APIs: the language agnostic love story
Extending the love story through design choices
You may have noticed by now that we at RStudio have been emphatic about the R & Python love story. This is driven by our efforts to unify data science teams and bridge the language divide. Our efforts are largely characterized by our development of the package {reticulate} and our professional product suite, RStudio Team.
The R & Python love story is based on the axiom that data scientists shouldn’t be forced to use a single tool. They should be able to use whichever tools that a) they prefer or b) gets the job done effectively. For the most part, this is a statement of “use R or Python, we will support you.” But we can go beyond that to “use R and Python.” It’s a bit of leap in your mental framework.
When it comes to RStudio Team, the software will support either language exceptionally well. The exceptionally brief overview of the capabilities are as follows:
- RStudio Package Manager: provides a centralized location to install R and Python libraries.
- RStudio Connect: provides a way to deploy R and Python content.
- RStudio Server Pro: provides a centralized and scalable location to develop R and Python.
The R & Python love story
The R and Python love story is something that we have been leaning into here at RStudio. It is most evidenced by our development of the {reticulate} R library which has enabled features such as executing Python code chunks in R Markdown documents which gives you all of the power of R Markdown and Python. Additionally the RStudio IDE has been improved to display Python objects in your environment.

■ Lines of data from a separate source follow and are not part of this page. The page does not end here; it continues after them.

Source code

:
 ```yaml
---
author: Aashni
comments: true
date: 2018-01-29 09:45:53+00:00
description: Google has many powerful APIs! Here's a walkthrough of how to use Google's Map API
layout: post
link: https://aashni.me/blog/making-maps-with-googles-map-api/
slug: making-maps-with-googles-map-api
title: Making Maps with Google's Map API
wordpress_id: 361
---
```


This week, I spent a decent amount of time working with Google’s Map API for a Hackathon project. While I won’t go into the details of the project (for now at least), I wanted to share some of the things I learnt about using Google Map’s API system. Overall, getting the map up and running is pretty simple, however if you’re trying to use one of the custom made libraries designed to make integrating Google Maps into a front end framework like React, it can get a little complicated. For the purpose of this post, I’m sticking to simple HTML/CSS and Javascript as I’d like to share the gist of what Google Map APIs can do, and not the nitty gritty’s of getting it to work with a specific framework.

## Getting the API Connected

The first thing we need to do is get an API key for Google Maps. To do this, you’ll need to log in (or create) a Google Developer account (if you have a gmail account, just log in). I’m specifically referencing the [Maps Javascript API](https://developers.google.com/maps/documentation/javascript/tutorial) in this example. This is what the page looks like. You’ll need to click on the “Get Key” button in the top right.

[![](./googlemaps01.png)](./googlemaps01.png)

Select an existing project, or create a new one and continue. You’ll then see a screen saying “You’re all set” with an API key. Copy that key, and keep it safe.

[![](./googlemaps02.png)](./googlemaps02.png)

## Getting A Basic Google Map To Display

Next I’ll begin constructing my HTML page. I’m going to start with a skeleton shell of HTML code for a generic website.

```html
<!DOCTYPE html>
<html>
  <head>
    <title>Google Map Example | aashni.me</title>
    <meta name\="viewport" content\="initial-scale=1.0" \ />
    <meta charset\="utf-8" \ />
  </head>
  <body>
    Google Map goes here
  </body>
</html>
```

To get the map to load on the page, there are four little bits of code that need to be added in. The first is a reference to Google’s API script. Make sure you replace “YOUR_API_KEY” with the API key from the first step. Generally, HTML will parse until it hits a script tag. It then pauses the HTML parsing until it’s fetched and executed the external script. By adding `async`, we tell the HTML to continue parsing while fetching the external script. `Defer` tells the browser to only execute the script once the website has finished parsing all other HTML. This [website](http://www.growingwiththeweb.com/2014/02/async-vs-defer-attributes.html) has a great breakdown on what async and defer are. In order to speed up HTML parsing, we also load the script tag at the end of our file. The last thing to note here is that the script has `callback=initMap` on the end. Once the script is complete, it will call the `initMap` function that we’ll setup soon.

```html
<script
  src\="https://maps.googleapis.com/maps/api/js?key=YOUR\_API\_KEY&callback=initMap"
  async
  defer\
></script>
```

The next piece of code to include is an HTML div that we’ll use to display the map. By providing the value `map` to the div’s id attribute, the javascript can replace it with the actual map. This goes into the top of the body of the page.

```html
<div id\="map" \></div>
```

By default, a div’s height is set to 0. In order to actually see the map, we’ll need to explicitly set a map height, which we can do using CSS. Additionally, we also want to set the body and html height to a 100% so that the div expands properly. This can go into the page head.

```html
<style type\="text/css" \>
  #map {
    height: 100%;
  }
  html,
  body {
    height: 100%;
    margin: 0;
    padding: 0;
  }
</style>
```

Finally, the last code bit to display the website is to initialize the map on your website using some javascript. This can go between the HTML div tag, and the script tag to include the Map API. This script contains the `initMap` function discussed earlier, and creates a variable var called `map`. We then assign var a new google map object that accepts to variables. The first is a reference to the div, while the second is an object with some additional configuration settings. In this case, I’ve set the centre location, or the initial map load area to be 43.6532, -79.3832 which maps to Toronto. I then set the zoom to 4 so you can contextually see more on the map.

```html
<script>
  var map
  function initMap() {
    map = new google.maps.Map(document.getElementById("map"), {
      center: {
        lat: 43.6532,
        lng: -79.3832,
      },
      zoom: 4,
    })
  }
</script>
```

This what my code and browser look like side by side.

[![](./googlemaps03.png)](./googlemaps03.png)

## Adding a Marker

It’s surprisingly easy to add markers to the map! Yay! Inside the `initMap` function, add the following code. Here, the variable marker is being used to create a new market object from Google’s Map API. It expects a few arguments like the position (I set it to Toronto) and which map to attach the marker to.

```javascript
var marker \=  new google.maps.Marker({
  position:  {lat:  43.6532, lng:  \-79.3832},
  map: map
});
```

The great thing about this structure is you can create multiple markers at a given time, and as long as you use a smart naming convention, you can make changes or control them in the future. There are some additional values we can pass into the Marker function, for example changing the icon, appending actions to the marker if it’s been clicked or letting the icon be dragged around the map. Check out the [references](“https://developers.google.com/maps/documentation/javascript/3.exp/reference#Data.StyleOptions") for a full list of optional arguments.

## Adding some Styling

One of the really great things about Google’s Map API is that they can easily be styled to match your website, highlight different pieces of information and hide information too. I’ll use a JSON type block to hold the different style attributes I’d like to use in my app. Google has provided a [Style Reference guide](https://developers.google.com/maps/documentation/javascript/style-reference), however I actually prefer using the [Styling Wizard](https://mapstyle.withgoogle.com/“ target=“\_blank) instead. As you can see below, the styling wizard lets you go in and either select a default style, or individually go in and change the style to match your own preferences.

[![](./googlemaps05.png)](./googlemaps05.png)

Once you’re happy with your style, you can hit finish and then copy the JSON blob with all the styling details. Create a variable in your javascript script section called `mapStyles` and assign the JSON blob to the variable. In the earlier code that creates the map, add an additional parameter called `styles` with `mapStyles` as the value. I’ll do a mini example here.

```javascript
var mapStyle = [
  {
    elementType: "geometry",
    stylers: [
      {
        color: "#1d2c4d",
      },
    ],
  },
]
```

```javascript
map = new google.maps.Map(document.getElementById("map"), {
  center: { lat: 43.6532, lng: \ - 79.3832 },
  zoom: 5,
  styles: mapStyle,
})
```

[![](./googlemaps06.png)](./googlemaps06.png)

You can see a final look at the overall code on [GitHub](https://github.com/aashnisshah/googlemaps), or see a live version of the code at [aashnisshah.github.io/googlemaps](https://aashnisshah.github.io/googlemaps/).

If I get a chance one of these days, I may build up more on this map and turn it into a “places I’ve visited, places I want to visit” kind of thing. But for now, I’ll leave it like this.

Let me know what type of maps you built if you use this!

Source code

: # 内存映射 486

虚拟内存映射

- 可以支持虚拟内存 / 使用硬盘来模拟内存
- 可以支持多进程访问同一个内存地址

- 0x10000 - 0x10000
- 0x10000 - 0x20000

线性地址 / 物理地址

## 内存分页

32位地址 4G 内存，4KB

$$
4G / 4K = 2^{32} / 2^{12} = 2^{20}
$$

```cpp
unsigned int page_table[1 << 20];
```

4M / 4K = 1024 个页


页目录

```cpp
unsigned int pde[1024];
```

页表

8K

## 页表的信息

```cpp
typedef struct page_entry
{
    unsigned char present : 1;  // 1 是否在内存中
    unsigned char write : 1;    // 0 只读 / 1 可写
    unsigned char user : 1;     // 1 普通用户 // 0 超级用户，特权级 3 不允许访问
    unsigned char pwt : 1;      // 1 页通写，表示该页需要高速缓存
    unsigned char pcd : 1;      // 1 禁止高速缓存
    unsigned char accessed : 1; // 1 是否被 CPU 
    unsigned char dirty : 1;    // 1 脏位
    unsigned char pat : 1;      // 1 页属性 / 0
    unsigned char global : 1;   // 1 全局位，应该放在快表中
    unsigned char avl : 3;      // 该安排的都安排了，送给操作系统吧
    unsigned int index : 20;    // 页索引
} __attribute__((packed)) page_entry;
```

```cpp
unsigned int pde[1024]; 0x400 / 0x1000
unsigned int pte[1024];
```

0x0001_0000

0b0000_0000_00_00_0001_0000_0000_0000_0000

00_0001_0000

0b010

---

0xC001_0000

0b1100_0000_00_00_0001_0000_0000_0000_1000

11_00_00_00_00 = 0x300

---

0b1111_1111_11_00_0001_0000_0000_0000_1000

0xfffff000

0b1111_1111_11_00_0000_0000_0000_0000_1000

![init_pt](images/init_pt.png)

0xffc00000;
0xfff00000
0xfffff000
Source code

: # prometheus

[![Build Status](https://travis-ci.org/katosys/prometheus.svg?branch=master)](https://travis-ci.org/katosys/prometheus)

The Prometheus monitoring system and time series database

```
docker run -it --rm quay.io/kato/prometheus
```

One of the key challenges is that reticulate cannot be used to help Python users call R. reticulate assists R users who want to utilize Python, but not the other way around. There exists the library rpy2
but it is not as easy to use as reticulate—which comes with the same complexities as any other Python installation. So where do we go from here?
Moving beyond R & Python
It is clear that the R & Python love story is wanting to some degree. reticulate is an R native way of using Python within R code. reticulate also increases the likelihood of running into environment management challenges. Rather than managing just an R or Python environment, you’re now managing the intersection of two environments. Someone can probably provide the math to illustrate the possible complications here, but it’s not me!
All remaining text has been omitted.